If you make the mistake of thinking that the team doesn't include the Client, then chances are you'll fall into the "Us and Them" syndrome. This typically happens when the developer has worked hard to deliver a feature, which the Project Manager then presents to the Client. The Client then changes their mind about what they really want, now that they can see that what they asked for isn't quite right. This happens all the time and is a naturally part of projects. Despite the best intentions, sometimes when a feature is delivered, the Client realizes their initial thoughts were wrong. So, the changes are worked out and the developer informed. The first time it's OK, the second time you might hear a few grumbles from the developer, the third time, be prepared for expletives!

What happens here is the Developer starts seeing the Client as one of "Them", "they" are causing all the problems because "they" can't work out what they want and it's "their" fault that weekend work is going to be needed to finish the job.

This type of mindset can happen between anyone who provides input into the project and even within the team, and it's insidious. People start to become difficult, push back on things, deliberately slow down, cause problems, and basically undermine the project. As professionals one would like to think we would rise above this but we are also human and prone to frustrations. The key is to be aware of this so that you can do whatever it takes to avoid this syndrome. Involve the Developer in meetings with the Client, try to make sure they see each other's point of view, and if that doesn't work, get someone to facilitate or change the people on the team to keep things moving.

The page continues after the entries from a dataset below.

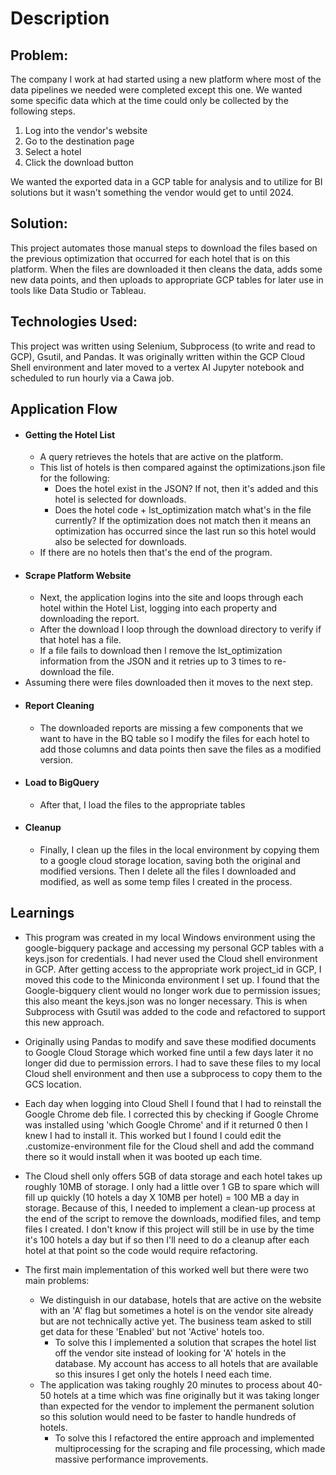 # Description
## Problem:
The company I work at had started using a new platform where most of the data pipelines we needed were completed except this one. We wanted some specific data which at the time could only be collected by the following steps.
1. Log into the vendor's website
2. Go to the destination page
3. Select a hotel
4. Click the download button
    
We wanted the exported data in a GCP table for analysis and to utilize for BI solutions but it wasn't something the vendor would get to until 2024.

## Solution:
This project automates those manual steps to download the files based on the previous optimization that occurred for each hotel that is on this platform. When the files are downloaded it then cleans the data, adds some new data points, and then uploads to appropriate GCP tables for later use in tools like Data Studio or Tableau.

## Technologies Used:
This project was written using Selenium, Subprocess (to write and read to GCP), Gsutil, and Pandas. It was originally written within the GCP Cloud Shell environment and later moved to a vertex AI Jupyter notebook and scheduled to run hourly via a Cawa job.

## Application Flow
- #### Getting the Hotel List
	- A query retrieves the hotels that are active on the platform.
	- This list of hotels is then compared against the optimizations.json file for the following:
		- Does the hotel exist in the JSON? If not, then it's added and this hotel is selected for downloads.
		- Does the hotel code + lst_optimization match what's in the file currently? If the optimization does not match then it means an optimization has occurred since the last run so this hotel would also be selected for downloads. 
	- If there are no hotels then that's the end of the program.
- #### Scrape Platform Website
	- Next, the application logins into the site and loops through each hotel within the Hotel List, logging into each property and downloading the report.
	- After the download I loop through the download directory to verify if that hotel has a file.
	- If a file fails to download then I remove the lst_optimization information from the JSON and it retries up to 3 times to re-download the file.
 - Assuming there were files downloaded then it moves to the next step.
- #### Report Cleaning
	- The downloaded reports are missing a few components that we want to have in the BQ table so I modify the files for each hotel to add those columns and data points then save the files as a modified version.
- #### Load to BigQuery
	- After that, I load the files to the appropriate tables
- #### Cleanup
	- Finally, I clean up the files in the local environment by copying them to a google cloud storage location, saving both the original and modified versions. Then I delete all the files I downloaded and modified, as well as some temp files I created in the process.

## Learnings
- This program was created in my local Windows environment using the google-bigquery package and accessing my personal GCP tables with a keys.json for credentials. I had never used the Cloud shell environment in GCP. After getting access to the appropriate work project_id in GCP, I moved this code to the Miniconda environment I set up. I found that the Google-bigquery client would no longer work due to permission issues; this also meant the keys.json was no longer necessary. This is when Subprocess with Gsutil was added to the code and refactored to support this new approach.

- Originally using Pandas to modify and save these modified documents to Google Cloud Storage which worked fine until a few days later it no longer did due to permission errors. I had to save these files to my local Cloud shell environment and then use a subprocess to copy them to the GCS location.

- Each day when logging into Cloud Shell I found that I had to reinstall the Google Chrome deb file. I corrected this by checking if Google Chrome was installed using 'which Google Chrome' and if it returned 0 then I knew I had to install it. This worked but I found I could edit the .customize-environment file for the Cloud shell and add the command there so it would install when it was booted up each time.

- The Cloud shell only offers 5GB of data storage and each hotel takes up roughly 10MB of storage. I only had a little over 1 GB to spare which will fill up quickly (10 hotels a day X 10MB per hotel) = 100 MB a day in storage. Because of this, I needed to implement a clean-up process at the end of the script to remove the downloads, modified files, and temp files I created. I don't know if this project will still be in use by the time it's 100 hotels a day but if so then I'll need to do a cleanup after each hotel at that point so the code would require refactoring.

- The first main implementation of this worked well but there were two main problems:
	- We distinguish in our database, hotels that are active on the website with an 'A' flag but sometimes a hotel is on the vendor site already but are not technically active yet. The business team asked to still get data for these 'Enabled' but not 'Active' hotels too.
  		- To solve this I implemented a solution that scrapes the hotel list off the vendor site instead of looking for 'A' hotels in the database. My account has access to all hotels that are available so this insures I get only the hotels I need each time.
 	- The application was taking roughly 20 minutes to process about 40-50 hotels at a time which was fine originally but it was taking longer than expected for the vendor to implement the permanent solution so this solution would need to be faster to handle hundreds of hotels.
  		- To solve this I refactored the entire approach and implemented multiprocessing for the scraping and file processing, which made massive performance improvements.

I was working on one project where the Client and the Lead Developer, the two most influential people in the project, would no longer talk to each other, unless it was to abuse one another. It basically brought the project to a standstill until something was worked out. In the end, we had to replace the Lead Developer in order to move things forward. He was still working on the project but another Developer acted as the go-between to ensure the project was able to proceed. This situation was far more difficult to resolve than any technical issue the project raised.

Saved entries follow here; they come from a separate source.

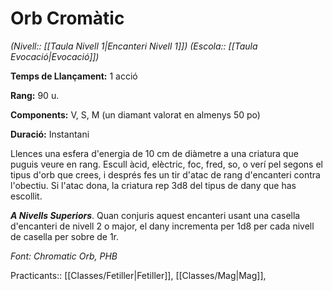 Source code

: # Orb Cromàtic

*(Nivell:: [[Taula Nivell 1|Encanteri Nivell 1]]) (Escola:: [[Taula Evocació|Evocació]])*

**Temps de Llançament:** 1 acció

**Rang:** 90 u.

**Components:** V, S, M (un diamant valorat en almenys 50 po)

**Duració:** Instantani

Llences una esfera d'energia de 10 cm de diàmetre a una criatura que puguis veure en rang. Escull àcid, elèctric, foc, fred, so, o verí pel segons el tipus d'orb que crees, i després fes un tir d'atac de rang d'encanteri contra l'obectiu. Si l'atac dona, la criatura rep 3d8 del tipus de dany que has escollit.

***A Nivells Superiors***. Quan conjuris aquest encanteri usant una casella d'encanteri de nivell 2 o major, el dany incrementa per 1d8 per cada nivell de casella per sobre de 1r.


*Font: Chromatic Orb, PHB*



Practicants:: [[Classes/Fetiller|Fetiller]], [[Classes/Mag|Mag]], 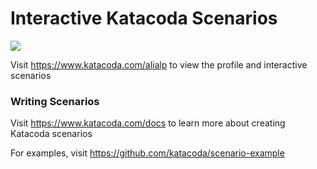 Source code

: # Interactive Katacoda Scenarios

[![](http://shields.katacoda.com/katacoda/alialp/count.svg)](https://www.katacoda.com/alialp "Get your profile on Katacoda.com")

Visit https://www.katacoda.com/alialp to view the profile and interactive scenarios

### Writing Scenarios
Visit https://www.katacoda.com/docs to learn more about creating Katacoda scenarios

For examples, visit https://github.com/katacoda/scenario-example
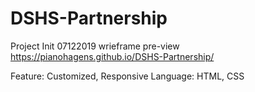 # DSHS-Partnership

Project Init 07122019
wrieframe pre-view  https://pianohagens.github.io/DSHS-Partnership/

Feature: Customized, Responsive
Language: HTML, CSS
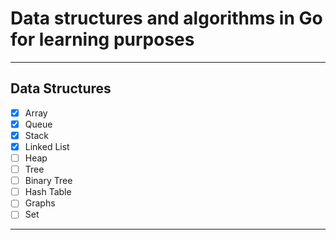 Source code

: # Data structures and algorithms in Go for learning purposes

----------------------------------------------------------

## Data Structures

 - [X] Array
 - [X] Queue
 - [X] Stack
 - [X] Linked List
 - [ ] Heap
 - [ ] Tree
 - [ ] Binary Tree
 - [ ] Hash Table
 - [ ] Graphs
 - [ ] Set

----------------------------------------------------------------- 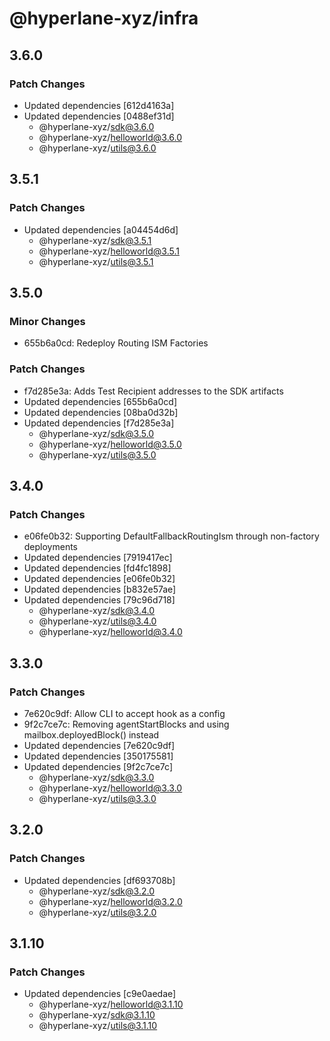 # @hyperlane-xyz/infra

## 3.6.0

### Patch Changes

- Updated dependencies [612d4163a]
- Updated dependencies [0488ef31d]
  - @hyperlane-xyz/sdk@3.6.0
  - @hyperlane-xyz/helloworld@3.6.0
  - @hyperlane-xyz/utils@3.6.0

## 3.5.1

### Patch Changes

- Updated dependencies [a04454d6d]
  - @hyperlane-xyz/sdk@3.5.1
  - @hyperlane-xyz/helloworld@3.5.1
  - @hyperlane-xyz/utils@3.5.1

## 3.5.0

### Minor Changes

- 655b6a0cd: Redeploy Routing ISM Factories

### Patch Changes

- f7d285e3a: Adds Test Recipient addresses to the SDK artifacts
- Updated dependencies [655b6a0cd]
- Updated dependencies [08ba0d32b]
- Updated dependencies [f7d285e3a]
  - @hyperlane-xyz/sdk@3.5.0
  - @hyperlane-xyz/helloworld@3.5.0
  - @hyperlane-xyz/utils@3.5.0

## 3.4.0

### Patch Changes

- e06fe0b32: Supporting DefaultFallbackRoutingIsm through non-factory deployments
- Updated dependencies [7919417ec]
- Updated dependencies [fd4fc1898]
- Updated dependencies [e06fe0b32]
- Updated dependencies [b832e57ae]
- Updated dependencies [79c96d718]
  - @hyperlane-xyz/sdk@3.4.0
  - @hyperlane-xyz/utils@3.4.0
  - @hyperlane-xyz/helloworld@3.4.0

## 3.3.0

### Patch Changes

- 7e620c9df: Allow CLI to accept hook as a config
- 9f2c7ce7c: Removing agentStartBlocks and using mailbox.deployedBlock() instead
- Updated dependencies [7e620c9df]
- Updated dependencies [350175581]
- Updated dependencies [9f2c7ce7c]
  - @hyperlane-xyz/sdk@3.3.0
  - @hyperlane-xyz/helloworld@3.3.0
  - @hyperlane-xyz/utils@3.3.0

## 3.2.0

### Patch Changes

- Updated dependencies [df693708b]
  - @hyperlane-xyz/sdk@3.2.0
  - @hyperlane-xyz/helloworld@3.2.0
  - @hyperlane-xyz/utils@3.2.0

## 3.1.10

### Patch Changes

- Updated dependencies [c9e0aedae]
  - @hyperlane-xyz/helloworld@3.1.10
  - @hyperlane-xyz/sdk@3.1.10
  - @hyperlane-xyz/utils@3.1.10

On the other hand, if you are able to build an environment where there is trust and respect between everyone, things are much easier to resolve. If an issue arises, then everyone helps to solve it even if it's not directly their responsibility. The roles are there to help keep people focused but if there's a problem stopping production, then it's handy to have a team that's flexible and will help out if they can. That goes for the Client as well, e.g. allowing changes to the timeline to accommodate unexpected illness.

It's actually quite simple, either you're working together or not. If you're not working together, it's going to be a hell of a lot harder to get things done!